» **Problem description**
Your output must match the records below character for character.

── The input

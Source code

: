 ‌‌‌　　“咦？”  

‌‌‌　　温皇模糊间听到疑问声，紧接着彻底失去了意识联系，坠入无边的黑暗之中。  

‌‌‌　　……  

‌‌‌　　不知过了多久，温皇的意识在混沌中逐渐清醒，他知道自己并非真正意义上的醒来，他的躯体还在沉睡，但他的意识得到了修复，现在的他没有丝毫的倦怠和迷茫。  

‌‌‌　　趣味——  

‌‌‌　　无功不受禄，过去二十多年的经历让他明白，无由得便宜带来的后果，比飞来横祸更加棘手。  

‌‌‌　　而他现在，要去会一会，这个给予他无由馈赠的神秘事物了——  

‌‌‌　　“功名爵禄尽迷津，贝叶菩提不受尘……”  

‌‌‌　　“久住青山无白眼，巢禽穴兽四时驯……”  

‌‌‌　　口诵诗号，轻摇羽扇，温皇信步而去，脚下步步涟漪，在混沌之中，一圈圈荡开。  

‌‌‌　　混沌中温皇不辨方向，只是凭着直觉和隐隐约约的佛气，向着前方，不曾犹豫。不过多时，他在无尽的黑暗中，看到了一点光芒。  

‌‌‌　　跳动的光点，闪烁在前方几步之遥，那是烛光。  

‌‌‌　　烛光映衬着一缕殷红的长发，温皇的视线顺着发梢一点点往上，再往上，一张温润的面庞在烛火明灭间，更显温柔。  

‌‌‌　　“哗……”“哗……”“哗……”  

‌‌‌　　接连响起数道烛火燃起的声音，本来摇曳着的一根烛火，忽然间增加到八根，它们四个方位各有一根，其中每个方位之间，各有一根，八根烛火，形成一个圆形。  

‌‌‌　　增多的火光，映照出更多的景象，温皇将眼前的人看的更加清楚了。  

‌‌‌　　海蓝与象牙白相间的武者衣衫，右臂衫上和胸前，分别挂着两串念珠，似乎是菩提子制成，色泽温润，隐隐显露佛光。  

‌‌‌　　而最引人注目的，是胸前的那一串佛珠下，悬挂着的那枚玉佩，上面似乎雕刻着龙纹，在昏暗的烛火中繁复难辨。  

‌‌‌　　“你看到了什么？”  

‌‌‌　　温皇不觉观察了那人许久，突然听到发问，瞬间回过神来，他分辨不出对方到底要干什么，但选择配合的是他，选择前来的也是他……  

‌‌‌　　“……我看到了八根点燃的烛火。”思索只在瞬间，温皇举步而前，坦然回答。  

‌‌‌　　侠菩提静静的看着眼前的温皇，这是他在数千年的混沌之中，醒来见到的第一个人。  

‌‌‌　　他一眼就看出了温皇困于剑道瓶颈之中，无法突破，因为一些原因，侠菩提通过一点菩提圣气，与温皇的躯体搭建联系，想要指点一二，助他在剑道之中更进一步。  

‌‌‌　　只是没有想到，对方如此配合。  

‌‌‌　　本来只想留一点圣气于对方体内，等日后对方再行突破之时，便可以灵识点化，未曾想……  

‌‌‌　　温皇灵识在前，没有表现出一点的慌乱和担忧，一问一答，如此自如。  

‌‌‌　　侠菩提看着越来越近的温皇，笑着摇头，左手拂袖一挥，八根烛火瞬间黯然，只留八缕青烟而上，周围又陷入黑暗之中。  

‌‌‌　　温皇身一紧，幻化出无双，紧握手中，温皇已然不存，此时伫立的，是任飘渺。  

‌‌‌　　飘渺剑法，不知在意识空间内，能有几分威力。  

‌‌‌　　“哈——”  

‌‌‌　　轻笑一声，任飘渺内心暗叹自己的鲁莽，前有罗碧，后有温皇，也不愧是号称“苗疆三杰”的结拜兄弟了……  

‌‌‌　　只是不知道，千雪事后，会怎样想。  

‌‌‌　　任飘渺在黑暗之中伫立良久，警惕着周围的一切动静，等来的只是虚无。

────

» **Exercise response**
Source code

: ‌‌‌　　“咦？”  

‌‌‌　　温皇模糊间听到疑问声，紧接着彻底失去了意识联系，坠入无边的黑暗之中。  

‌‌‌　　……  

‌‌‌　　不知过了多久，温皇的意识在混沌中逐渐清醒，他知道自己并非真正意义上的醒来，他的躯体还在沉睡，但他的意识得到了修复，现在的他没有丝毫的倦怠和迷茫。  

‌‌‌　　趣味——  

‌‌‌　　无功不受禄，过去二十多年的经历让他明白，无由得便宜带来的后果，比飞来横祸更加棘手。  

‌‌‌　　而他现在，要去会一会，这个给予他无由馈赠的神秘事物了——  

‌‌‌　　“功名爵禄尽迷津，贝叶菩提不受尘……”  

‌‌‌　　“久住青山无白眼，巢禽穴兽四时驯……”  

‌‌‌　　口诵诗号，轻摇羽扇，温皇信步而去，脚下步步涟漪，在混沌之中，一圈圈荡开。  

‌‌‌　　混沌中温皇不辨方向，只是凭着直觉和隐隐约约的佛气，向着前方，不曾犹豫。不过多时，他在无尽的黑暗中，看到了一点光芒。  

‌‌‌　　跳动的光点，闪烁在前方几步之遥，那是烛光。  

‌‌‌　　烛光映衬着一缕殷红的长发，温皇的视线顺着发梢一点点往上，再往上，一张温润的面庞在烛火明灭间，更显温柔。  

‌‌‌　　“哗……”“哗……”“哗……”  

‌‌‌　　接连响起数道烛火燃起的声音，本来摇曳着的一根烛火，忽然间增加到八根，它们四个方位各有一根，其中每个方位之间，各有一根，八根烛火，形成一个圆形。  

‌‌‌　　增多的火光，映照出更多的景象，温皇将眼前的人看的更加清楚了。  

‌‌‌　　海蓝与象牙白相间的武者衣衫，右臂衫上和胸前，分别挂着两串念珠，似乎是菩提子制成，色泽温润，隐隐显露佛光。  

‌‌‌　　而最引人注目的，是胸前的那一串佛珠下，悬挂着的那枚玉佩，上面似乎雕刻着龙纹，在昏暗的烛火中繁复难辨。  

‌‌‌　　“你看到了什么？”  

‌‌‌　　温皇不觉观察了那人许久，突然听到发问，瞬间回过神来，他分辨不出对方到底要干什么，但选择配合的是他，选择前来的也是他……  

‌‌‌　　“……我看到了八根点燃的烛火。”思索只在瞬间，温皇举步而前，坦然回答。  

‌‌‌　　侠菩提静静的看着眼前的温皇，这是他在数千年的混沌之中，醒来见到的第一个人。  

‌‌‌　　他一眼就看出了温皇困于剑道瓶颈之中，无法突破，因为一些原因，侠菩提通过一点菩提圣气，与温皇的躯体搭建联系，想要指点一二，助他在剑道之中更进一步。  

‌‌‌　　只是没有想到，对方如此配合。  

‌‌‌　　本来只想留一点圣气于对方体内，等日后对方再行突破之时，便可以灵识点化，未曾想……  

‌‌‌　　温皇灵识在前，没有表现出一点的慌乱和担忧，一问一答，如此自如。  

‌‌‌　　侠菩提看着越来越近的温皇，笑着摇头，左手拂袖一挥，八根烛火瞬间黯然，只留八缕青烟而上，周围又陷入黑暗之中。  

‌‌‌　　温皇身一紧，幻化出无双，紧握手中，温皇已然不存，此时伫立的，是任飘渺。  

‌‌‌　　飘渺剑法，不知在意识空间内，能有几分威力。  

‌‌‌　　“哈——”  

‌‌‌　　轻笑一声，任飘渺内心暗叹自己的鲁莽，前有罗碧，后有温皇，也不愧是号称“苗疆三杰”的结拜兄弟了……  

‌‌‌　　只是不知道，千雪事后，会怎样想。  

‌‌‌　　任飘渺在黑暗之中伫立良久，警惕着周围的一切动静，等来的只是虚无。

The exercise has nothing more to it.